Records drawn from a dataset
========

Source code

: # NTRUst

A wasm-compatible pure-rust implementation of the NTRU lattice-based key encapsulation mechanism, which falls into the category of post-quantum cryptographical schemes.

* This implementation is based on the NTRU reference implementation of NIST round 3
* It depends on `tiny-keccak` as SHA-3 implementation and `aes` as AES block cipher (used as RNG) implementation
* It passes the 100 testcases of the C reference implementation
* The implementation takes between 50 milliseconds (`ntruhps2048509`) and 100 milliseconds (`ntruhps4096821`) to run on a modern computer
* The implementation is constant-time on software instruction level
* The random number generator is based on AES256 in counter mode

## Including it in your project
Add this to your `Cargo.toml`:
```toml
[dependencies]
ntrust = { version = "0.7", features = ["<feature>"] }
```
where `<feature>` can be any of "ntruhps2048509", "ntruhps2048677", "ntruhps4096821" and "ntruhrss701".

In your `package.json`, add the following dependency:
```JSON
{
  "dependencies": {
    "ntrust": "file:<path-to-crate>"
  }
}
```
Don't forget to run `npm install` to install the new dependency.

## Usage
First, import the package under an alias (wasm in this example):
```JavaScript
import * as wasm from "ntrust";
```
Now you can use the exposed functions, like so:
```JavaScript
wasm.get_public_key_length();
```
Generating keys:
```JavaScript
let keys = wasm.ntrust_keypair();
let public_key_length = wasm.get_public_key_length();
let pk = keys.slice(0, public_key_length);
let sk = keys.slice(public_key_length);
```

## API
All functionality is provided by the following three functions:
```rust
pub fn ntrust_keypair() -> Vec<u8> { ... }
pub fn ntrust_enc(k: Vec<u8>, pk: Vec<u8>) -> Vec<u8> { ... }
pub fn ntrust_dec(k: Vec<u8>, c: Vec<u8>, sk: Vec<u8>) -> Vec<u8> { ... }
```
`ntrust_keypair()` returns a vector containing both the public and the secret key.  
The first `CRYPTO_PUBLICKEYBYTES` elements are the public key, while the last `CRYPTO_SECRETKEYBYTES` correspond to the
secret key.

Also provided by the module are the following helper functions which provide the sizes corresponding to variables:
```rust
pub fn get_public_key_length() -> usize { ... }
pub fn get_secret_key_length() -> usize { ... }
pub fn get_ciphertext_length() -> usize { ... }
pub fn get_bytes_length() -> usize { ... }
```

========

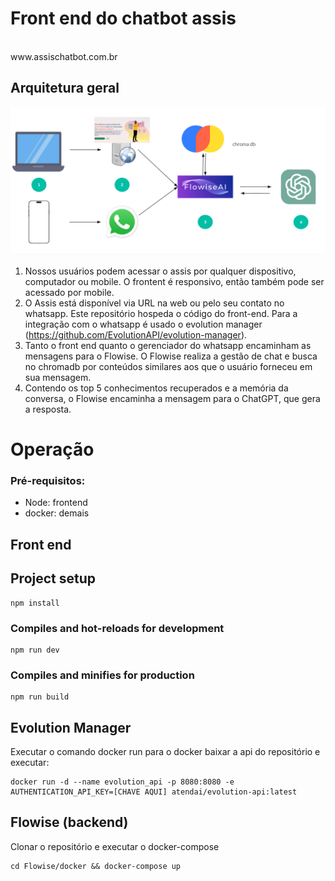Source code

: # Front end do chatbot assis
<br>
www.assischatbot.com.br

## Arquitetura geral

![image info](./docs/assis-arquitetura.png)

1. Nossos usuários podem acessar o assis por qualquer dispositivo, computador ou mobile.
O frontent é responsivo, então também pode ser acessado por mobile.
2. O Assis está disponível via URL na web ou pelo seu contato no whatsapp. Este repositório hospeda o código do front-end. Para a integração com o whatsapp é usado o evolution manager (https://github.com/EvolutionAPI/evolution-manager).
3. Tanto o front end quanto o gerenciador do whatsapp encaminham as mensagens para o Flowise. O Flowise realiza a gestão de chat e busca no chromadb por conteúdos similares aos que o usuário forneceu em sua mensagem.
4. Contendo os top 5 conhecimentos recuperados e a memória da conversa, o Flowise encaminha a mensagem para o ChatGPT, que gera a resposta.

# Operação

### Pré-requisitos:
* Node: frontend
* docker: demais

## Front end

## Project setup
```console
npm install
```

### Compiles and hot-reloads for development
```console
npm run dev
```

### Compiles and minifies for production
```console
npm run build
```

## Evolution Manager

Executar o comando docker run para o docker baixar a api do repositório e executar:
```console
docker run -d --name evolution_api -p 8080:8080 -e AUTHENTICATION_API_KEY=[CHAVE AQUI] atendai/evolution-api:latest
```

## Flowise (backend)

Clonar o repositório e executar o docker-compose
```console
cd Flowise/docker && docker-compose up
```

========

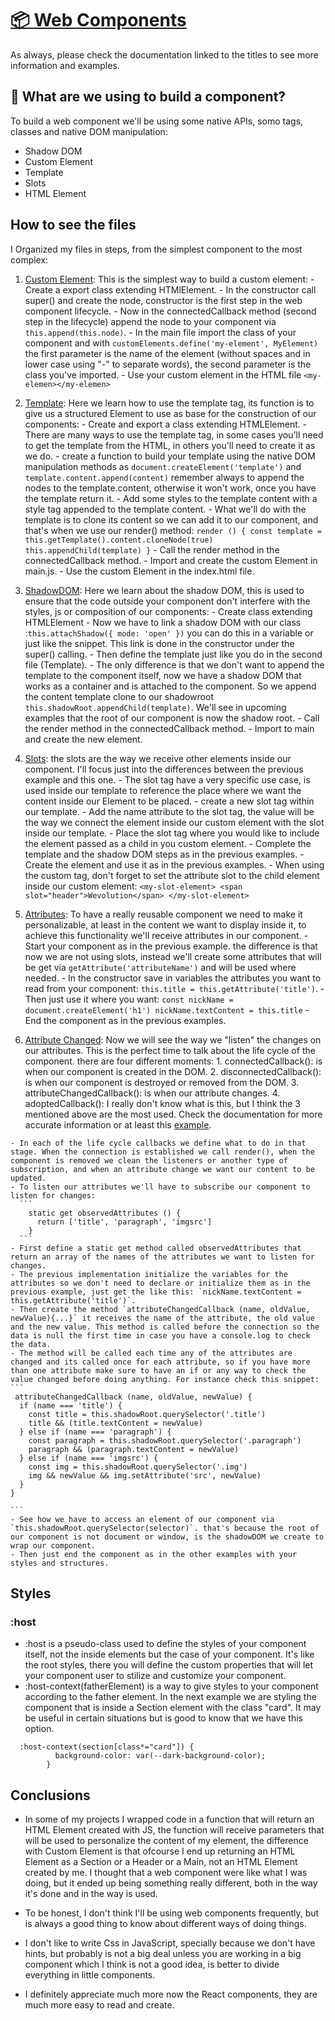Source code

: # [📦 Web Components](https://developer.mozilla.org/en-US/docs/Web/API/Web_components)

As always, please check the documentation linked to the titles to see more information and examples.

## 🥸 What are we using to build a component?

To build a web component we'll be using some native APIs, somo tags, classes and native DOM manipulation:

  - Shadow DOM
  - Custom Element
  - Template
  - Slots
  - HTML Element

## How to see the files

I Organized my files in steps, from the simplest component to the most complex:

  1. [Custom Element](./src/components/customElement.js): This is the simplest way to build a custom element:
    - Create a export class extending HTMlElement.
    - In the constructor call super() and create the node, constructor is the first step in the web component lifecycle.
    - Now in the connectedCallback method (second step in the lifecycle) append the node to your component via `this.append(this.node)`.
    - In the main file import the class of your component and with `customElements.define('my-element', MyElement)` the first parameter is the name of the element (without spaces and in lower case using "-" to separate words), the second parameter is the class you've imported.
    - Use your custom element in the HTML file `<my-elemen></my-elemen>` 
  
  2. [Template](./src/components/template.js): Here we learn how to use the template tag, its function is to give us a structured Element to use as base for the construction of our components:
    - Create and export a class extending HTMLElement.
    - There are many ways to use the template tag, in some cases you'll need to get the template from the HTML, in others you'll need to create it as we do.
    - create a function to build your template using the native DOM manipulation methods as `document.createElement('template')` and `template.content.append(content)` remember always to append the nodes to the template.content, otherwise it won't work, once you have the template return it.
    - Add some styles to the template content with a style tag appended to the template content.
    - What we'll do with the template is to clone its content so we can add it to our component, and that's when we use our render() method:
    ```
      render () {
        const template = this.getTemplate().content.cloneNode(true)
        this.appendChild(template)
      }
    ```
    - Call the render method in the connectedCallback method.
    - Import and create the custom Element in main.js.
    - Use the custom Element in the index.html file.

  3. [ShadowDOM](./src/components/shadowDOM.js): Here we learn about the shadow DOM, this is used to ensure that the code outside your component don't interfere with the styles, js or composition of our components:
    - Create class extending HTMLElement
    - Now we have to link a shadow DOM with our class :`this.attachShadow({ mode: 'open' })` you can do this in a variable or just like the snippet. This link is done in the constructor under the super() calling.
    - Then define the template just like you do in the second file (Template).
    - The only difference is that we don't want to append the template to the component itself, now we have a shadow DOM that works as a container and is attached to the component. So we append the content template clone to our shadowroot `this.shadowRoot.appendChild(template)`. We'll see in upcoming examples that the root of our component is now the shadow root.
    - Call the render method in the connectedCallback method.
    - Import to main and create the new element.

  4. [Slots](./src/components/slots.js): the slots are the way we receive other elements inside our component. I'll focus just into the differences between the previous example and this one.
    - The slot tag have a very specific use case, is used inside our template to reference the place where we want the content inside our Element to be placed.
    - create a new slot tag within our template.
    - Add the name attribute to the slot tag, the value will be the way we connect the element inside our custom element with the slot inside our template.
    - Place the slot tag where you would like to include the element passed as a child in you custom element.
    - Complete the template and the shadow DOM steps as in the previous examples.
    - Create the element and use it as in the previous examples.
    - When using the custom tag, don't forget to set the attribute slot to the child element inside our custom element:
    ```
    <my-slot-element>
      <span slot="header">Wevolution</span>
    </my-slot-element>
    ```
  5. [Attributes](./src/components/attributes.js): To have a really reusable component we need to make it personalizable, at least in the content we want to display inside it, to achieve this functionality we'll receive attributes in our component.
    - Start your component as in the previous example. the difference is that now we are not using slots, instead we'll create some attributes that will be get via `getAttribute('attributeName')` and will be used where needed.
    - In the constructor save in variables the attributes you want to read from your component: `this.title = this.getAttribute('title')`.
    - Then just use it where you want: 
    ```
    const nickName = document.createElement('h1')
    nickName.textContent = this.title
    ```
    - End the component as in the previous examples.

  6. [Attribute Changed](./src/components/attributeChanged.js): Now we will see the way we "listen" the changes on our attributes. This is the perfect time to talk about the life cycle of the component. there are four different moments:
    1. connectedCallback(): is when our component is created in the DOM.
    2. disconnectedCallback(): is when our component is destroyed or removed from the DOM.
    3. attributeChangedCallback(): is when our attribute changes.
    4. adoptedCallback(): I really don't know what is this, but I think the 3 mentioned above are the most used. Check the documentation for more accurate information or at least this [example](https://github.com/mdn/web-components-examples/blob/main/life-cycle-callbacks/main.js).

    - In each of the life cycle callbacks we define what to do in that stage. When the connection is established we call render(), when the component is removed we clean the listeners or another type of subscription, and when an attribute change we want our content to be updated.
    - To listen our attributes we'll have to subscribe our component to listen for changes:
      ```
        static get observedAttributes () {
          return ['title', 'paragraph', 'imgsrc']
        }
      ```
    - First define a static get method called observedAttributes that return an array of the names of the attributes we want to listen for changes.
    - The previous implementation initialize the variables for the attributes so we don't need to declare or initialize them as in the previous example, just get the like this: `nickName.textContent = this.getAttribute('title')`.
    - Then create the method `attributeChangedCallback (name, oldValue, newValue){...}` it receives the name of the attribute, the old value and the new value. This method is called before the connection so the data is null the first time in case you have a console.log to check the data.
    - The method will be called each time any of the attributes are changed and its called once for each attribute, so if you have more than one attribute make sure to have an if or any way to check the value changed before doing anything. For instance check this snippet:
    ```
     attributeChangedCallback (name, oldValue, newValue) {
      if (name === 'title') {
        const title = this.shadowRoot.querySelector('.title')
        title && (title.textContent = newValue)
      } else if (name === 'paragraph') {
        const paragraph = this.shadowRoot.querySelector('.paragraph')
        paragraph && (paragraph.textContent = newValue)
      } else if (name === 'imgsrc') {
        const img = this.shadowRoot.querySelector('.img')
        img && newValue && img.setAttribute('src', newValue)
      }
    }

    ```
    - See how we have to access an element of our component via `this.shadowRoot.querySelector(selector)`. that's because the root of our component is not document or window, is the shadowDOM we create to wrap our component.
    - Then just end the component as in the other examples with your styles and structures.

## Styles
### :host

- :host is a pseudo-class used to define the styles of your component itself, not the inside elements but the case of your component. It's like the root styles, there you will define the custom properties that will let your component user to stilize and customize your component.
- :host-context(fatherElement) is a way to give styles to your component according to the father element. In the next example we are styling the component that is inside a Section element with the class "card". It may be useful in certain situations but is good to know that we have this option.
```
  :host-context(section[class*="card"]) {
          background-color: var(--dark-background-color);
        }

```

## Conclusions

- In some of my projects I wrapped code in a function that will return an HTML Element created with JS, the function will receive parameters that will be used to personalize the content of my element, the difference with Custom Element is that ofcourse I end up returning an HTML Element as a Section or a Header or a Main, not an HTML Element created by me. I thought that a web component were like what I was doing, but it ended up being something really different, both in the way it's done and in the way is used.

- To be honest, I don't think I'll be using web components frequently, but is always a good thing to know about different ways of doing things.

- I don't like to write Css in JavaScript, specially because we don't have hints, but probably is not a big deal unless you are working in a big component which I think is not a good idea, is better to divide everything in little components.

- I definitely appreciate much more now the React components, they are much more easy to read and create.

========

* _INSTRUCTIONS TO FOLLOW_
Please return a copy of each line in the entries that has the string "reference".

* _TASK OUTPUT_
* This implementation is based on the NTRU reference implementation of NIST round 3
* It passes the 100 testcases of the C reference implementation
    - The slot tag have a very specific use case, is used inside our template to reference the place where we want the content inside our Element to be placed.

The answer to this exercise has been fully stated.